Nashe ya no sabía qué pensar. Al principio había tomado a Flower y Stone por un par de amables excéntricos -más bien tontos, quizá, pero esencialmente inofensivos-, pero cuanto más veía de ellos y escuchaba lo que decían, más inciertos se volvían sus sentimientos. El dulce Stone, por ejemplo, cuya actitud era tan humilde y benévola, pasaba sus días construyendo la maqueta de un mundo extraño y totalitario.

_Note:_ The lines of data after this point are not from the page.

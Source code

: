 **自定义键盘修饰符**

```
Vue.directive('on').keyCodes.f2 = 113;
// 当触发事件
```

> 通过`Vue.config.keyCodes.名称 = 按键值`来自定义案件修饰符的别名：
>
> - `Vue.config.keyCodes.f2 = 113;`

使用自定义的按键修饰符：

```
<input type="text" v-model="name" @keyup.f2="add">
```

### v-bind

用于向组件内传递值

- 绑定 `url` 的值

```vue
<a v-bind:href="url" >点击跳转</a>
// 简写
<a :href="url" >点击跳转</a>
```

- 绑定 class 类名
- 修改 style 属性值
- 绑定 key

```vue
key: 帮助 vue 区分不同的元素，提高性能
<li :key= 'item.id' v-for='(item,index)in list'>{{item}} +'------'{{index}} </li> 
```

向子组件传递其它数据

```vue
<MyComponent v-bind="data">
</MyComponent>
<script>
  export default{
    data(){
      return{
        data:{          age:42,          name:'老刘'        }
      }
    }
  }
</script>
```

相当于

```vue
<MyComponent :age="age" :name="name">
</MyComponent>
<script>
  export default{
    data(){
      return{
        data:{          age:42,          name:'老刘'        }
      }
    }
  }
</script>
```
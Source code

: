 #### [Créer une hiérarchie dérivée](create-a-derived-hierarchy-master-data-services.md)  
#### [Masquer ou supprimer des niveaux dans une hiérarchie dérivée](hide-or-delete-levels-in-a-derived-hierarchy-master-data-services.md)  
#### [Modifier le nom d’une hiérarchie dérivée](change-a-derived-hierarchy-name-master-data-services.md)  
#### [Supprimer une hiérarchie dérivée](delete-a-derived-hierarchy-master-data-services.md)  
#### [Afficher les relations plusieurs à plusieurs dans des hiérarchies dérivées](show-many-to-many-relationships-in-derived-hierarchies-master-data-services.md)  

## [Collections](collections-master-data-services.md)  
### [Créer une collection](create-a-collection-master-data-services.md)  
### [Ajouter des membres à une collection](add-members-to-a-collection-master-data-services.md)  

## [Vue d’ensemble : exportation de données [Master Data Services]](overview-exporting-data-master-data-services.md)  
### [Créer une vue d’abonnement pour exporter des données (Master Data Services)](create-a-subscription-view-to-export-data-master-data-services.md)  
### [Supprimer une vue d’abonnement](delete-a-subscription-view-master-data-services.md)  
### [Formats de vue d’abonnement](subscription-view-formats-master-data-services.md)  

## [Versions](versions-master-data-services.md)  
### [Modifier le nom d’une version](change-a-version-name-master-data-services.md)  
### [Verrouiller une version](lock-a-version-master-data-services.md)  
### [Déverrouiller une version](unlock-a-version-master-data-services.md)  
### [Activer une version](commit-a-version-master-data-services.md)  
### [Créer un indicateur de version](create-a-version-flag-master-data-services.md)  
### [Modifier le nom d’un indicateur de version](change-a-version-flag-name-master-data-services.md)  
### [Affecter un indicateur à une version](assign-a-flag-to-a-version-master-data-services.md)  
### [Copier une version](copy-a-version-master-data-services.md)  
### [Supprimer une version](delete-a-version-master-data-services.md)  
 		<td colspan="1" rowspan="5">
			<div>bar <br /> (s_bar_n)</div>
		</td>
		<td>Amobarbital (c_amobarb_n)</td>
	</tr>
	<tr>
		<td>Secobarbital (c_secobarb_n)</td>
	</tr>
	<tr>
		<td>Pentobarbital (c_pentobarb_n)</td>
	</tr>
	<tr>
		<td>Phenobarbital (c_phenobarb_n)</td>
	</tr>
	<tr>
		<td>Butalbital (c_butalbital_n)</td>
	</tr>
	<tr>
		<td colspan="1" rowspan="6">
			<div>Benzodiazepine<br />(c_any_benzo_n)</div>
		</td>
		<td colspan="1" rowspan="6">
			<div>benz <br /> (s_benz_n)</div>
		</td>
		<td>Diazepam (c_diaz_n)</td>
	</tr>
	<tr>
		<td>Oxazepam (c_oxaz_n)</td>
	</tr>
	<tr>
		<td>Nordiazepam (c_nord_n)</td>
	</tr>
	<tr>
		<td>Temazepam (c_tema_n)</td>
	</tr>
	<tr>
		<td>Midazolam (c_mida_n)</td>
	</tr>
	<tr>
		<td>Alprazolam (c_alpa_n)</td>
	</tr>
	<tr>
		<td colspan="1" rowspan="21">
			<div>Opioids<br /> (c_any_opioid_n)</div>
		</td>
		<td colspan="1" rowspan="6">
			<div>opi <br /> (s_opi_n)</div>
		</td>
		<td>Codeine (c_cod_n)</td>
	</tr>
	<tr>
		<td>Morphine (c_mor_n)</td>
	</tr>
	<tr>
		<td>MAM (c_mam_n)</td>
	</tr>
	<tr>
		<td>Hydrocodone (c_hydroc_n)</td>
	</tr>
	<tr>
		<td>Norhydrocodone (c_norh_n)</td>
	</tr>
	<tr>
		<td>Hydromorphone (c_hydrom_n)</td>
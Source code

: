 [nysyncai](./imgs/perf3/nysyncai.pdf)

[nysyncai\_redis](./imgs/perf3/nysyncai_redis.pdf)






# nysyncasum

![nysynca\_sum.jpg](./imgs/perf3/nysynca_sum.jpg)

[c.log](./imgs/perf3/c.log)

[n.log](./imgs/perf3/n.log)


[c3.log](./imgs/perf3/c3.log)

Desde luego era encantador, desde luego era habilidoso, brillante y admirable, pero había una especie de retorcida lógica de vudú en la cosa, como si debajo de toda la monería y dificultad uno percibiera una insinuación de violencia, un ambiente de crueldad y desquite. También con Flower todo era ambiguo, difícil de precisar. Un momento parecía perfectamente sensato; al siguiente, daba la impresión de un lunático, divagando sin cesar como un completo loco. No había duda de que era simpático, pero incluso su jovialidad parecía forzada, sugiriendo que si no les bombardease con toda aquella charla pedante y excesivamente precisa, tal vez la máscara de camaradería se le caería de la cara. ¿Y qué revelaría? Nashe no se había formado una opinión definida, pero sabía que se sentía cada vez más inquieto. Por lo menos, se dijo, debía observarles atentamente, mantenerse en guardia.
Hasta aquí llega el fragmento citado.